I'm trying to consolidate my understanding of gas thermodynamics. If anywhere my reasoning is wrong, please correct me.

Consider a cylindrical piston in which an ideal gas is sealed. The piston is well insulated, and it is assumed that all points in the gas are at temperature T and this temperature is fixed throughout the experiment.

Assume that the piston is weightless and frictionless. Also assume that there is no mass on the piston and that atmospheric pressure is 0.

Since the gas pressure is P, and the external pressure is 0, the gas will expand against the piston, and its volume will increase. Simultaneously, its pressure will decrease.

This process will technically occur for ever since the pressure P will never reach 0.

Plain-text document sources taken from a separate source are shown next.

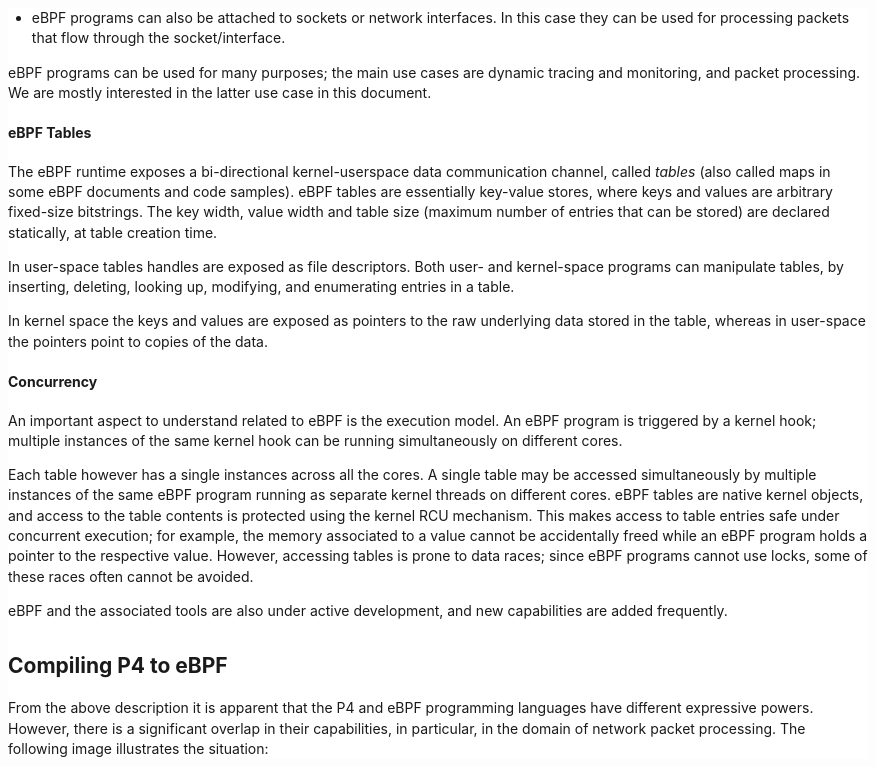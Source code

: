 * eBPF programs can also be attached to sockets or network interfaces.
  In this case they can be used for processing packets that flow
  through the socket/interface.

eBPF programs can be used for many purposes; the main use cases are
dynamic tracing and monitoring, and packet processing.  We are mostly
interested in the latter use case in this document.

#### eBPF Tables

The eBPF runtime exposes a bi-directional kernel-userspace data
communication channel, called *tables* (also called maps in some eBPF
documents and code samples).  eBPF tables are essentially key-value
stores, where keys and values are arbitrary fixed-size bitstrings.
The key width, value width and table size (maximum number of entries
that can be stored) are declared statically, at table creation time.

In user-space tables handles are exposed as file descriptors.  Both
user- and kernel-space programs can manipulate tables, by inserting,
deleting, looking up, modifying, and enumerating entries in a table.

In kernel space the keys and values are exposed as pointers to the raw
underlying data stored in the table, whereas in user-space the
pointers point to copies of the data.

#### Concurrency

An important aspect to understand related to eBPF is the execution
model.  An eBPF program is triggered by a kernel hook; multiple
instances of the same kernel hook can be running simultaneously on
different cores.

Each table however has a single instances across all the cores.  A
single table may be accessed simultaneously by multiple instances of
the same eBPF program running as separate kernel threads on different
cores.  eBPF tables are native kernel objects, and access to the table
contents is protected using the kernel RCU mechanism.  This makes
access to table entries safe under concurrent execution; for example,
the memory associated to a value cannot be accidentally freed while an
eBPF program holds a pointer to the respective value.  However,
accessing tables is prone to data races; since eBPF programs cannot
use locks, some of these races often cannot be avoided.

eBPF and the associated tools are also under active development, and
new capabilities are added frequently.

## Compiling P4 to eBPF

From the above description it is apparent that the P4 and eBPF
programming languages have different expressive powers.  However,
there is a significant overlap in their capabilities, in particular,
in the domain of network packet processing.  The following image
illustrates the situation:
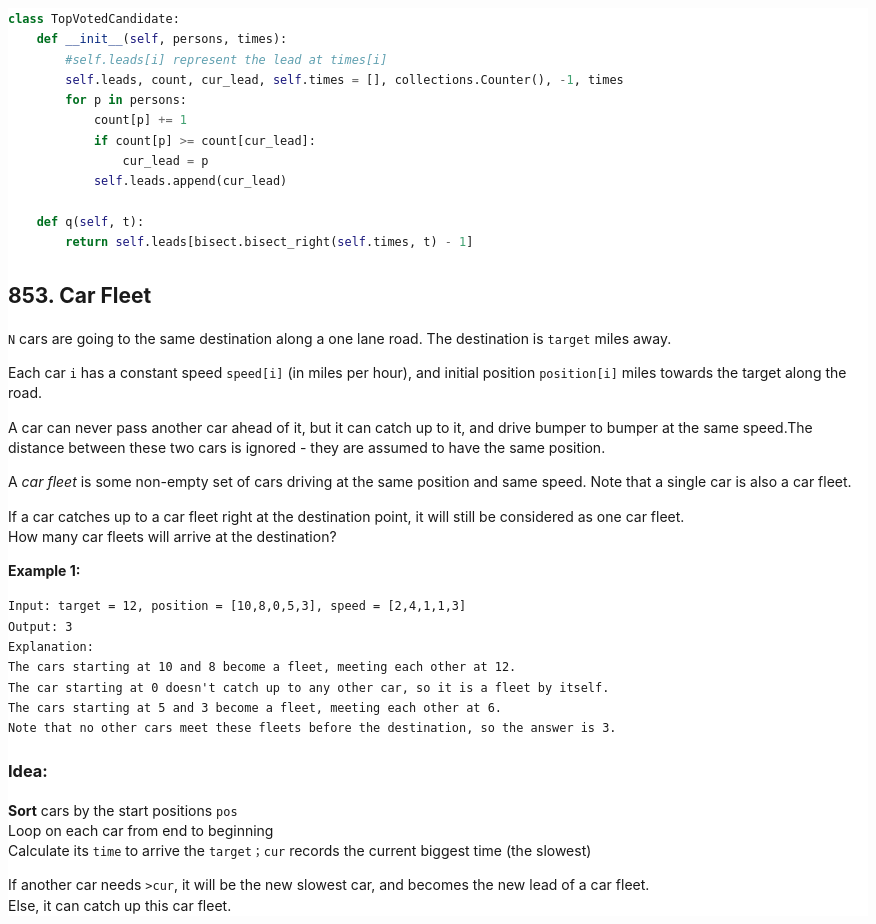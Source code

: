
 ```python
class TopVotedCandidate:  
    def __init__(self, persons, times):
        #self.leads[i] represent the lead at times[i]
        self.leads, count, cur_lead, self.times = [], collections.Counter(), -1, times
        for p in persons:
            count[p] += 1
            if count[p] >= count[cur_lead]: 
                cur_lead = p
            self.leads.append(cur_lead)

    def q(self, t):
        return self.leads[bisect.bisect_right(self.times, t) - 1]
```

## 853. Car Fleet

`N` cars are going to the same destination along a one lane road.  The destination is `target` miles away.

Each car `i` has a constant speed `speed[i]` \(in miles per hour\), and initial position `position[i]` miles towards the target along the road.

A car can never pass another car ahead of it, but it can catch up to it, and drive bumper to bumper at the same speed.The distance between these two cars is ignored - they are assumed to have the same position.

A _car fleet_ is some non-empty set of cars driving at the same position and same speed.  Note that a single car is also a car fleet.

If a car catches up to a car fleet right at the destination point, it will still be considered as one car fleet.  
How many car fleets will arrive at the destination?

**Example 1:**

```text
Input: target = 12, position = [10,8,0,5,3], speed = [2,4,1,1,3]
Output: 3
Explanation:
The cars starting at 10 and 8 become a fleet, meeting each other at 12.
The car starting at 0 doesn't catch up to any other car, so it is a fleet by itself.
The cars starting at 5 and 3 become a fleet, meeting each other at 6.
Note that no other cars meet these fleets before the destination, so the answer is 3.
```

### Idea: 

**Sort** cars by the start positions `pos`  
Loop on each car from end to beginning  
Calculate its `time` to arrive the `target；cur` records the current biggest time \(the slowest\)

If another car needs  `>cur`, it will be the new slowest car, and becomes the new lead of a car fleet.   
Else, it can catch up this car fleet.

But what will be the work done by the gas from volume V1 (initial volume) to V2 assuming that the gas undergoes expansion ? Will it be positive or negative or even zero? What about the work done by the surroundings on the gas in this same process? Will it be positive or negative?

One argument tells me that the work done by the gas will be positive, because the gas pressure is directed against the piston, and the displacement of the piston is parallel to the gas pressure. Another argument tells me that the work done is zero, since the piston is weightless to begin with. Yet another argument tells me that the work done is positive, since the gas molecules themselves are being propelled in the direction of the gas pressure. Which of these is correct?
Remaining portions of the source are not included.